(Dataset items)
"""

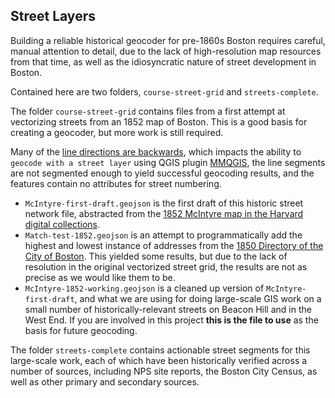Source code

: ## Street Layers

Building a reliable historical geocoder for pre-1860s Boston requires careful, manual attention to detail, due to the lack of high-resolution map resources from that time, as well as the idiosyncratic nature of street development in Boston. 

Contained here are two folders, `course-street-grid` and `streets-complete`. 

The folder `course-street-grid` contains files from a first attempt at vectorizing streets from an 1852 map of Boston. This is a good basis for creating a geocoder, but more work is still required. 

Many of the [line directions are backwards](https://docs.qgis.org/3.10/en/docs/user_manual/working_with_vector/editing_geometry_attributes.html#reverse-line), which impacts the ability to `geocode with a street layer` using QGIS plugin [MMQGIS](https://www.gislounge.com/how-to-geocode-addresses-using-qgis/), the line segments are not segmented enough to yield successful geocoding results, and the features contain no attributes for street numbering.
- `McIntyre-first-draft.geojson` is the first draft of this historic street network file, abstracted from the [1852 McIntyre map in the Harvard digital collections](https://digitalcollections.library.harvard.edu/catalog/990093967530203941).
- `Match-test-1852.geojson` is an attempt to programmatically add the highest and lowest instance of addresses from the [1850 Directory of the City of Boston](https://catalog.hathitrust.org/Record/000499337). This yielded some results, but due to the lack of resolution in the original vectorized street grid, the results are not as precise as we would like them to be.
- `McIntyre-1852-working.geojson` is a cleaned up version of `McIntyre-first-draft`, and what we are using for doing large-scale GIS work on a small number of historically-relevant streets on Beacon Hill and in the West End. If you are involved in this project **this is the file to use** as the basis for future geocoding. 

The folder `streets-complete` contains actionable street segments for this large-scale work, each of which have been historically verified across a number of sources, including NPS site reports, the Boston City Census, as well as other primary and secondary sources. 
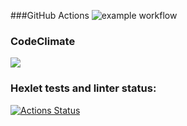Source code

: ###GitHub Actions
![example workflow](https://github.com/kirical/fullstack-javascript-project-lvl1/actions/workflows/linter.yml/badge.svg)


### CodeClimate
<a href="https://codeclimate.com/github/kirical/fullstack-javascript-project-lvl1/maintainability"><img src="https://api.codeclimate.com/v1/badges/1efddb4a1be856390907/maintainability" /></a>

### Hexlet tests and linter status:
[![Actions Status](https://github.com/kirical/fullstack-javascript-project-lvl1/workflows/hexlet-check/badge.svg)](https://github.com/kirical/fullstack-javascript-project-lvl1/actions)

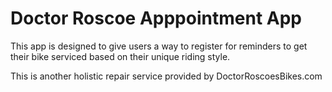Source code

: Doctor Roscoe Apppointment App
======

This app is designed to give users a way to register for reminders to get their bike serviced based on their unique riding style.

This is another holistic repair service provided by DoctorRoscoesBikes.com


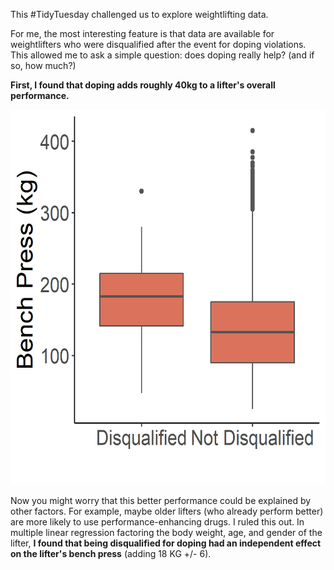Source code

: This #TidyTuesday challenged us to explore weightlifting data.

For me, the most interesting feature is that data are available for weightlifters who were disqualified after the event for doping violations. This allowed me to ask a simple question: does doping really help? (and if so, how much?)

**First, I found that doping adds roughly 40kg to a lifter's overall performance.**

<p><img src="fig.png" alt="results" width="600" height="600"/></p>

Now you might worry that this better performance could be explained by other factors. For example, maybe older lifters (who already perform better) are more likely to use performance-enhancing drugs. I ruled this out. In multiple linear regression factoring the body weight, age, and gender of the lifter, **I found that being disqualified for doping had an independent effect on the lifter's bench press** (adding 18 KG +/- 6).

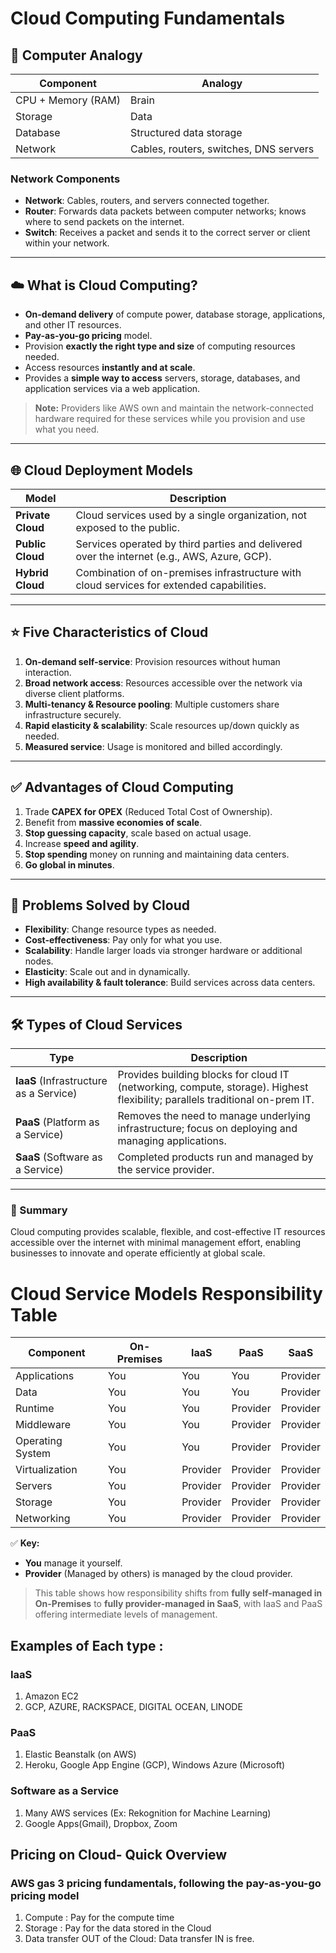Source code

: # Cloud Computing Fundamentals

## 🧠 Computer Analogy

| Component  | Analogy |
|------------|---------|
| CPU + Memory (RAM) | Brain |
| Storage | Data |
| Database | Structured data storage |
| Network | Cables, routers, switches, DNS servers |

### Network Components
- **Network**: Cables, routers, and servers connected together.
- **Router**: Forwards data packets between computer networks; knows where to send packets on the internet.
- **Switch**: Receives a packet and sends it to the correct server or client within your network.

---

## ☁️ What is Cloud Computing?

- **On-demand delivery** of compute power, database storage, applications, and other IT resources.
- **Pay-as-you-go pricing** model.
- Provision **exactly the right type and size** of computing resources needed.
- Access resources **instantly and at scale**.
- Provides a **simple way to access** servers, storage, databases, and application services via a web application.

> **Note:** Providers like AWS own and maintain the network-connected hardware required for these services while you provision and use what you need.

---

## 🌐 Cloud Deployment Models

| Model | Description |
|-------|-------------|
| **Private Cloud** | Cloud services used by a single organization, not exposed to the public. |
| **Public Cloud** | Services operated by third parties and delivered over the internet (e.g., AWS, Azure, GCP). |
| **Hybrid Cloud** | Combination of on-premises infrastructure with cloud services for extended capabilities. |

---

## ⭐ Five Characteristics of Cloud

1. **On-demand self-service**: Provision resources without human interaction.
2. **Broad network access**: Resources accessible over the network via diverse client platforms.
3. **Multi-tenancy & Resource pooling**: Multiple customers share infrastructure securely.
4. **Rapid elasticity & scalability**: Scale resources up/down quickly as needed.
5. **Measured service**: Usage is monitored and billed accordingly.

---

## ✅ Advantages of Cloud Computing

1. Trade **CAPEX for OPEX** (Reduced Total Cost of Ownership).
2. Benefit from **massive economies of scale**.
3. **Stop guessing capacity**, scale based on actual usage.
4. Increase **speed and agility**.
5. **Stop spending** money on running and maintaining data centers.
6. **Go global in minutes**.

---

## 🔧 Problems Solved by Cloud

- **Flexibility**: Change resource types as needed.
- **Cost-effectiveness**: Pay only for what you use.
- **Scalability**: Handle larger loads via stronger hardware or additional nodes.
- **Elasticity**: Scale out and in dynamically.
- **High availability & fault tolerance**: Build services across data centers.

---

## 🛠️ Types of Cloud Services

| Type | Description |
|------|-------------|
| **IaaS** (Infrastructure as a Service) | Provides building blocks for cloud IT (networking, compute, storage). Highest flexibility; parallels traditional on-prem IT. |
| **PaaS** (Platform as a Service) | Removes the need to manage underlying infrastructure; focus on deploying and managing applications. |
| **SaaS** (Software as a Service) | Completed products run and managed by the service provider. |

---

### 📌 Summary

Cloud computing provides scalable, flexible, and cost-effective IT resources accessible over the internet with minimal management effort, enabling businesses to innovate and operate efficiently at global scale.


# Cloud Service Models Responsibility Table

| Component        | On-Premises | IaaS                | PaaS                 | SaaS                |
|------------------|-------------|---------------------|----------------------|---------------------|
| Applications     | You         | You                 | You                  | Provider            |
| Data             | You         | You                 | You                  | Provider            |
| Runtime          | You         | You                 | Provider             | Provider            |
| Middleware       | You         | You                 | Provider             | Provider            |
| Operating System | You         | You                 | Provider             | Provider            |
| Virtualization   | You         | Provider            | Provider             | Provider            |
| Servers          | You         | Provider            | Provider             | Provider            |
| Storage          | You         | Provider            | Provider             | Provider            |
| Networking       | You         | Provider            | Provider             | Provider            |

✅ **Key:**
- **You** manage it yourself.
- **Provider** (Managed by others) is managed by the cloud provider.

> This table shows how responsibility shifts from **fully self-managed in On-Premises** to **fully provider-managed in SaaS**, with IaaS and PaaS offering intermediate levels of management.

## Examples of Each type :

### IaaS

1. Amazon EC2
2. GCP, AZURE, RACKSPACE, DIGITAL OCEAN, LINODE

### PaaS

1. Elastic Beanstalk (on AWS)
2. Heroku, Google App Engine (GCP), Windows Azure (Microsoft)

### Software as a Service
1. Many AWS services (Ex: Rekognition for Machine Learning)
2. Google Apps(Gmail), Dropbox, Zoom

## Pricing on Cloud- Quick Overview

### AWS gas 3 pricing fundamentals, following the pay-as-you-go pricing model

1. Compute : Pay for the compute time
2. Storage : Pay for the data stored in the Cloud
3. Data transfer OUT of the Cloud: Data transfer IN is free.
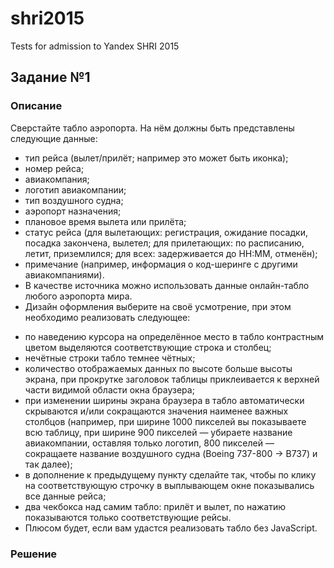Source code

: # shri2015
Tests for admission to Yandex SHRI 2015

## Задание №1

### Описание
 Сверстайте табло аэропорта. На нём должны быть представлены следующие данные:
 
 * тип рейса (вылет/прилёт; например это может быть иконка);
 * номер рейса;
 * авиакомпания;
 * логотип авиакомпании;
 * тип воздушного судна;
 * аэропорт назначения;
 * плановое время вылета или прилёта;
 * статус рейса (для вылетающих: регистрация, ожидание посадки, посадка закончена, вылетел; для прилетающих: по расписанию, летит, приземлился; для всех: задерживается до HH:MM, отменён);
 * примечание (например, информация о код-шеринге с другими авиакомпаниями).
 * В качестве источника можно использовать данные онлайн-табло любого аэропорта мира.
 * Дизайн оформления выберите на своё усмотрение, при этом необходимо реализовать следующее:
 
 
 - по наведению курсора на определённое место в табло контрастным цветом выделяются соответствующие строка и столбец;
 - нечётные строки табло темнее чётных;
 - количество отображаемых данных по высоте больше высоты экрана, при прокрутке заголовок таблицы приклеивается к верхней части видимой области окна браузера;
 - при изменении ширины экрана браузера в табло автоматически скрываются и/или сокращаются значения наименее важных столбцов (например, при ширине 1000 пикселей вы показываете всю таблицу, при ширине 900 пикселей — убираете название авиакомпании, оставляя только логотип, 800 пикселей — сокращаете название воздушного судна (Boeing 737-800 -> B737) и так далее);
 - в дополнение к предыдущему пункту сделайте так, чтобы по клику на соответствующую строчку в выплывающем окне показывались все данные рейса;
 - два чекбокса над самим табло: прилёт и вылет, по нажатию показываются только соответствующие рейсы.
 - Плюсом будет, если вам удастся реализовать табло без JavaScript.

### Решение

"""

TASK TO CARRY OUT
In the entries above, find the line that contains "1. Amazon EC2" and the line that contains "до HH:MM, отменён);". Reproduce exactly those two lines and every line between them, but not the pictures.

RESPONSE BOX
1. Amazon EC2
2. GCP, AZURE, RACKSPACE, DIGITAL OCEAN, LINODE

### PaaS

1. Elastic Beanstalk (on AWS)
2. Heroku, Google App Engine (GCP), Windows Azure (Microsoft)

### Software as a Service
1. Many AWS services (Ex: Rekognition for Machine Learning)
2. Google Apps(Gmail), Dropbox, Zoom

## Pricing on Cloud- Quick Overview

### AWS gas 3 pricing fundamentals, following the pay-as-you-go pricing model

1. Compute : Pay for the compute time
2. Storage : Pay for the data stored in the Cloud
3. Data transfer OUT of the Cloud: Data transfer IN is free.
Source code

: # shri2015
Tests for admission to Yandex SHRI 2015

## Задание №1

### Описание
 Сверстайте табло аэропорта. На нём должны быть представлены следующие данные:
 
 * тип рейса (вылет/прилёт; например это может быть иконка);
 * номер рейса;
 * авиакомпания;
 * логотип авиакомпании;
 * тип воздушного судна;
 * аэропорт назначения;
 * плановое время вылета или прилёта;
 * статус рейса (для вылетающих: регистрация, ожидание посадки, посадка закончена, вылетел; для прилетающих: по расписанию, летит, приземлился; для всех: задерживается до HH:MM, отменён);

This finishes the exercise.